The auditorium seats over 2000 people across three different levels. Each section feels expansive, with long rows of seats and high ceilings. Views from all levels are good, and even in the rear of the Upper Circle, you never feel too far away from one of the West End's widest stages. The theatre is often home to large scale family musicals, where there is a lot of set and spectacle to take in, and so many people prefer to sit slightly higher to take in the whole stage.
The Stalls is the closest section to the stage, and is divided into three sections by two central aisles. The rows fan out away from the stage, getting wider towards the rear of the section. Each row follows the curve of the stage, meaning that seats towards the end of each row do look across at the stage rather than directly at it. The first few rows are very close, and as the stage is quite high, this can cause some sight problems for younger audience members. The best seats are in the central section around rows M and P, which provide excellent views of the whole stage. The overhang from the level above slightly restricts the view from seats further back, but not significantly. The section is well raked, giving good views over the heads of the audience in front.
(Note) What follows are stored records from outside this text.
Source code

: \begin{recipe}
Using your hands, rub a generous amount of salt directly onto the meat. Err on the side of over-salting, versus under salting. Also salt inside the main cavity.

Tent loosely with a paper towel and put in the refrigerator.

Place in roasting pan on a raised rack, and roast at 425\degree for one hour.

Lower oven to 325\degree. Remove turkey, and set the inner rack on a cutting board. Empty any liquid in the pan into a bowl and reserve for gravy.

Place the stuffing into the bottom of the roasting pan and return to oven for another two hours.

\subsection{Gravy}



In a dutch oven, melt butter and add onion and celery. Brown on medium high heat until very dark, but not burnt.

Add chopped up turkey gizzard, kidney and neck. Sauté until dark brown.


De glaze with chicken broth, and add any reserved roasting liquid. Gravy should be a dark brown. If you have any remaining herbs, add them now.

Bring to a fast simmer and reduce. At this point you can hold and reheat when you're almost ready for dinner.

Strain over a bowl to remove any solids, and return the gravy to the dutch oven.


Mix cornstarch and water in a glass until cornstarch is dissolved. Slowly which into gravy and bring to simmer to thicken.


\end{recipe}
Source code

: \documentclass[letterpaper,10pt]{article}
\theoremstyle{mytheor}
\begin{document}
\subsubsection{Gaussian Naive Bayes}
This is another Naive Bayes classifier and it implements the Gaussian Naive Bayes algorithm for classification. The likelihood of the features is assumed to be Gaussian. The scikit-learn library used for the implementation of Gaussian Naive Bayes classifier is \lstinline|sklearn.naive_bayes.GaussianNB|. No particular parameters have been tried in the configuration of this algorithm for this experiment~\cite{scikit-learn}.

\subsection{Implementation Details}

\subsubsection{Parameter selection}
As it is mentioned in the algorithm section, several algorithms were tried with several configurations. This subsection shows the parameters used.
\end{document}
The Royal Circle is the first level above the stage and offers some excellent views of the action. Again, the seats are divided into three equal blocks of seats, with those towards the ends of each row following the curve of the balcony. The front four rows offer excellent views of the stage, and you feel at eye level with the performers. Legroom and comfort are also very good, partly due to the central aisles which make the section feel more accessible. Views from the final two rows are also very clear, making this an excellent choice for seating quality.
The Upper Circle is the second level up in the London Palladium, and is larger than the Royal Circle. The section is also divided into three blocks of seats, with the rear section in each block feeling quite far back from the action. There is a metal safety rail that runs along the balcony, restricting the view somewhat from the first couple of rows. The rows curve quite dramatically round the balcony, meaning some seats towards the start and end of a row look across at the stage. The handrail remains in view until row D. Legroom is tighter in this section, so those who require extra legroom may prefer to sit next to an aisle. The section is well raked, meaning views over the heads in front are satisfactory. Even the final rows in this section give good overall views of the stage.
Frequently Asked Questions
Where are the best seats for children at the London Palladium?
Due to the height of the stage, it is not advised for children to sit in the first 6 rows of the Stalls, as some items of staging will be missed. Seats in the centre and rear of the Stalls will provide the best views of the stage. The front of the Upper Circle has a safety bar that is visible in rows A-D and can also restrict the view for children and smaller audience members. The best seats are at the front of the Royal Circle, towards the centre.
Where are the Restricted View seats?
The only restrictions in the London Palladium are in the first two rows of the Upper Circle, where the safety rail obstructs the view and is clearly in sight.
What if I am hard of sight or hearing?
The London Palladium is fitted with an infra-red induction loop, with headsets available to hire in the main foyer. There are binoculars available to hire in the back of seats on all levels.
How many steps are there in the theatre?
There are four steps up to the main doors of the London Palladium, and a further eight steps to the foyer and Royal Circle. The Box Office has its own side entrance, with five steps up to it. The Royal Circle is at ground level, and the Stalls are down 12 steps from the main foyer. The Upper Circle is 50 steps above street level. There are handrails on either side of each staircase.
Where are the toilets located?
Male: There is one block in the Stalls, accessible from the auditorium. There is a further block in the Val Parnell Bar and outside the auditorium at Royal Circle level. In the Upper Circle there is a block of toilets as well as a single cubicle outside the auditorium.
Female: There are two blocks of toilets on the right hand side of the auditorium at Stalls level, as well as a further block in the Val Parnell Bar. At the Royal Circle level there is a block of toilets outside the auditorium, as well as a further block inside. The Upper Circle has a block of toilets and also a single cubicle inside the auditorium.
Access: There is an adapted toilet on the inside entrance by Ramillies Place, which is accessible from the Stalls bar. There is a further accessible toilet in the Val Parnell Bar.
Where are the bars located?
There is a bar at each level of the auditorium; the Stalls Bar, the Val Parnell Bar, The Cinderella Bar (at Royal Circle level) and The Long Bar (at Upper Circle level). Drinks can be delivered to disabled customers in the auditorium, but must be in plastic cups.
Are there wheelchair facilities in the theatre?
There is wheelchair access to the theatre via a Box Office ramp at the front of the theatre. Once inside there is a wheelchair lift down to the Stalls bar. Wheelchair spaces are in the Stalls, at L46, O48, Q48 and S49, and companions are able to sit in the same row. Transfer seating is also available to each aisle seat. Access dogs are also invited into the auditorium, or can be looked after by the theatre staff.